About this task ->
Transcribe the data that follows in full. Leave out the pictures.

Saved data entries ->
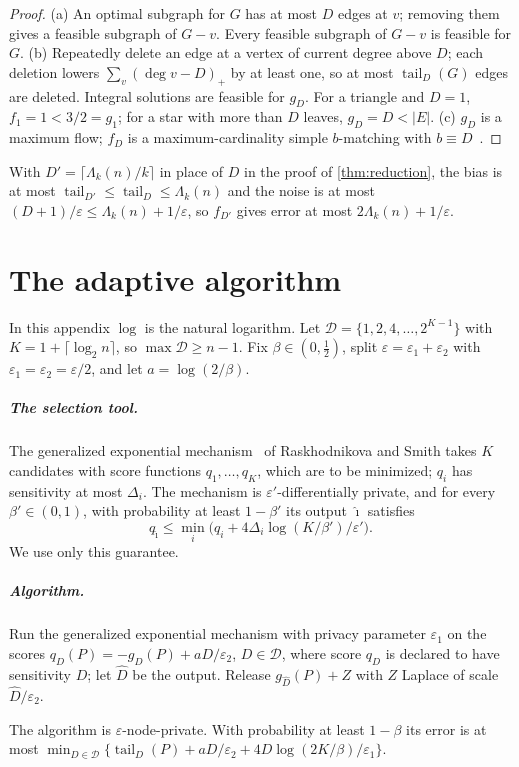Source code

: \documentclass[anonymous,a4paper,USenglish,cleveref,autoref,thm-restate]{socg-lipics-v2021}
\newcommand{\eps}{\varepsilon}
\newcommand{\Lam}{\Lambda}
\newcommand{\tail}{\operatorname{tail}}
\begin{document}
\begin{proof}
(a) An optimal subgraph for $G$ has at most $D$ edges at $v$; removing them gives a feasible subgraph of $G-v$. Every feasible subgraph of $G-v$ is feasible for $G$. (b) Repeatedly delete an edge at a vertex of current degree above $D$; each deletion lowers $\sum_v(\deg v-D)_+$ by at least one, so at most $\tail_D(G)$ edges are deleted. Integral solutions are feasible for $g_D$. For a triangle and $D=1$, $f_1=1<3/2=g_1$; for a star with more than $D$ leaves, $g_D=D<|E|$. (c) $g_D$ is a maximum flow; $f_D$ is a maximum-cardinality simple $b$-matching with $b\equiv D$~\cite{Schrijver03,Gabow18}.
\end{proof}

With $D'=\lceil\Lam_k(n)/k\rceil$ in place of $D$ in the proof of \cref{thm:reduction}, the bias is at most $\tail_{D'}\le\tail_{D}\le\Lam_k(n)$ and the noise is at most $(D+1)/\eps\le\Lam_k(n)+1/\eps$, so $f_{D'}$ gives error at most $2\Lam_k(n)+1/\eps$.

\section{The adaptive algorithm}
\label{app:adaptive}

In this appendix $\log$ is the natural logarithm. Let $\mathcal D=\{1,2,4,\dots,2^{K-1}\}$ with $K=1+\lceil\log_2 n\rceil$, so $\max\mathcal D\ge n-1$. Fix $\beta\in(0,\frac12)$, split $\eps=\eps_1+\eps_2$ with $\eps_1=\eps_2=\eps/2$, and let $a=\log(2/\beta)$.

\subparagraph*{The selection tool.} The generalized exponential mechanism~\cite{RS16} of Raskhodnikova and Smith takes $K$ candidates with score functions $q_1,\dots,q_K$, which are to be minimized; $q_i$ has sensitivity at most $\Delta_i$. The mechanism is $\eps'$-differentially private, and for every $\beta'\in(0,1)$, with probability at least $1-\beta'$ its output $\hat\imath$ satisfies
\[
  q_{\hat\imath}\le\min_i\bigl(q_i+4\Delta_i\log(K/\beta')/\eps'\bigr).
\]
We use only this guarantee.

\subparagraph*{Algorithm.} Run the generalized exponential mechanism with privacy parameter $\eps_1$ on the scores $q_D(P)=-g_D(P)+aD/\eps_2$, $D\in\mathcal D$, where score $q_D$ is declared to have sensitivity $D$; let $\widehat D$ be the output. Release $g_{\widehat D}(P)+Z$ with $Z$ Laplace of scale $\widehat D/\eps_2$.

\begin{lemma}
\label{lem:adaptive-oracle}
The algorithm is $\eps$-node-private. With probability at least $1-\beta$ its error is at most $\min_{D\in\mathcal D}\{\tail_D(P)+aD/\eps_2+4D\log(2K/\beta)/\eps_1\}$.
\end{lemma}
\end{document}
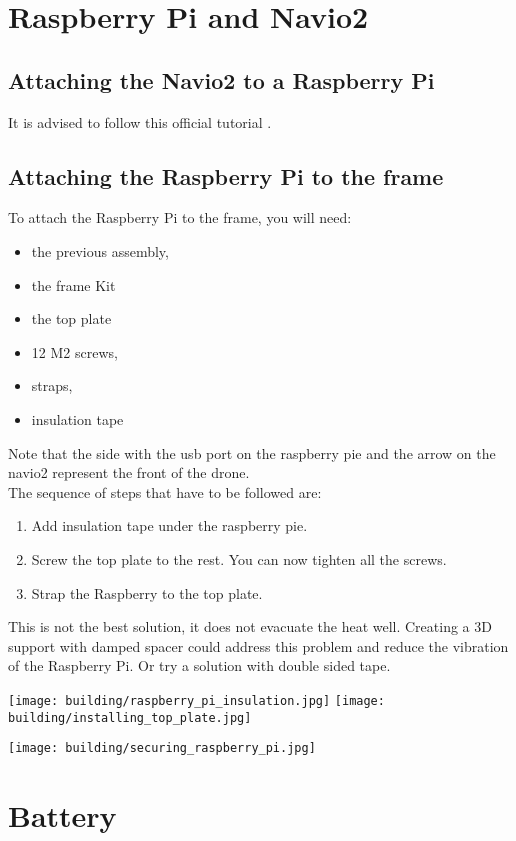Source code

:\section{Raspberry Pi and Navio2}
\subsection{Attaching the Navio2 to a Raspberry Pi}
It is advised to follow this official tutorial \cite{emlid_hardware_setup}.

\subsection{Attaching the Raspberry Pi to the frame}
To attach the Raspberry Pi to the frame, you will need:
\begin{itemize}
    \item the previous assembly,
    \item the frame Kit
    \item the top plate
    \item 12 M2 screws,
    \item straps,
    \item insulation tape
\end{itemize}
Note that the side with the usb port on the raspberry pie and the arrow on the navio2 represent the front of the drone.\\
The sequence of steps that have to be followed are:
\begin{enumerate}
    \item Add insulation tape under the raspberry pie.
    \item Screw the top plate to the rest. You can now tighten all the screws.
    \item Strap the Raspberry to the top plate.
\end{enumerate}

This is not the best solution, it does not evacuate the heat well. Creating a 3D support with damped spacer could address this problem and reduce the vibration of the Raspberry Pi. Or try a solution with double sided tape.

\texttt{[image: building/raspberry\_pi\_insulation.jpg]}
\texttt{[image: building/installing\_top\_plate.jpg]}

\texttt{[image: building/securing\_raspberry\_pi.jpg]}

\section{Battery}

Your response ->
Source code

: \documentclass[anonymous,a4paper,USenglish,cleveref,autoref,thm-restate]{socg-lipics-v2021}
\newcommand{\eps}{\varepsilon}
\newcommand{\Lam}{\Lambda}
\newcommand{\tail}{\operatorname{tail}}
\begin{document}
\begin{proof}
(a) An optimal subgraph for $G$ has at most $D$ edges at $v$; removing them gives a feasible subgraph of $G-v$. Every feasible subgraph of $G-v$ is feasible for $G$. (b) Repeatedly delete an edge at a vertex of current degree above $D$; each deletion lowers $\sum_v(\deg v-D)_+$ by at least one, so at most $\tail_D(G)$ edges are deleted. Integral solutions are feasible for $g_D$. For a triangle and $D=1$, $f_1=1<3/2=g_1$; for a star with more than $D$ leaves, $g_D=D<|E|$. (c) $g_D$ is a maximum flow; $f_D$ is a maximum-cardinality simple $b$-matching with $b\equiv D$~\cite{Schrijver03,Gabow18}.
\end{proof}

With $D'=\lceil\Lam_k(n)/k\rceil$ in place of $D$ in the proof of \cref{thm:reduction}, the bias is at most $\tail_{D'}\le\tail_{D}\le\Lam_k(n)$ and the noise is at most $(D+1)/\eps\le\Lam_k(n)+1/\eps$, so $f_{D'}$ gives error at most $2\Lam_k(n)+1/\eps$.

\section{The adaptive algorithm}
\label{app:adaptive}

In this appendix $\log$ is the natural logarithm. Let $\mathcal D=\{1,2,4,\dots,2^{K-1}\}$ with $K=1+\lceil\log_2 n\rceil$, so $\max\mathcal D\ge n-1$. Fix $\beta\in(0,\frac12)$, split $\eps=\eps_1+\eps_2$ with $\eps_1=\eps_2=\eps/2$, and let $a=\log(2/\beta)$.

\subparagraph*{The selection tool.} The generalized exponential mechanism~\cite{RS16} of Raskhodnikova and Smith takes $K$ candidates with score functions $q_1,\dots,q_K$, which are to be minimized; $q_i$ has sensitivity at most $\Delta_i$. The mechanism is $\eps'$-differentially private, and for every $\beta'\in(0,1)$, with probability at least $1-\beta'$ its output $\hat\imath$ satisfies
\[
  q_{\hat\imath}\le\min_i\bigl(q_i+4\Delta_i\log(K/\beta')/\eps'\bigr).
\]
We use only this guarantee.

\subparagraph*{Algorithm.} Run the generalized exponential mechanism with privacy parameter $\eps_1$ on the scores $q_D(P)=-g_D(P)+aD/\eps_2$, $D\in\mathcal D$, where score $q_D$ is declared to have sensitivity $D$; let $\widehat D$ be the output. Release $g_{\widehat D}(P)+Z$ with $Z$ Laplace of scale $\widehat D/\eps_2$.

\begin{lemma}
\label{lem:adaptive-oracle}
The algorithm is $\eps$-node-private. With probability at least $1-\beta$ its error is at most $\min_{D\in\mathcal D}\{\tail_D(P)+aD/\eps_2+4D\log(2K/\beta)/\eps_1\}$.
\end{lemma}
\end{document}
Source code

:\section{Raspberry Pi and Navio2}
\subsection{Attaching the Navio2 to a Raspberry Pi}
It is advised to follow this official tutorial \cite{emlid_hardware_setup}.

\subsection{Attaching the Raspberry Pi to the frame}
To attach the Raspberry Pi to the frame, you will need:
\begin{itemize}
    \item the previous assembly,
    \item the frame Kit
    \item the top plate
    \item 12 M2 screws,
    \item straps,
    \item insulation tape
\end{itemize}
Note that the side with the usb port on the raspberry pie and the arrow on the navio2 represent the front of the drone.\\
The sequence of steps that have to be followed are:
\begin{enumerate}
    \item Add insulation tape under the raspberry pie.
    \item Screw the top plate to the rest. You can now tighten all the screws.
    \item Strap the Raspberry to the top plate.
\end{enumerate}

This is not the best solution, it does not evacuate the heat well. Creating a 3D support with damped spacer could address this problem and reduce the vibration of the Raspberry Pi. Or try a solution with double sided tape.

\texttt{[image: building/raspberry\_pi\_insulation.jpg]}
\texttt{[image: building/installing\_top\_plate.jpg]}

\texttt{[image: building/securing\_raspberry\_pi.jpg]}

\section{Battery}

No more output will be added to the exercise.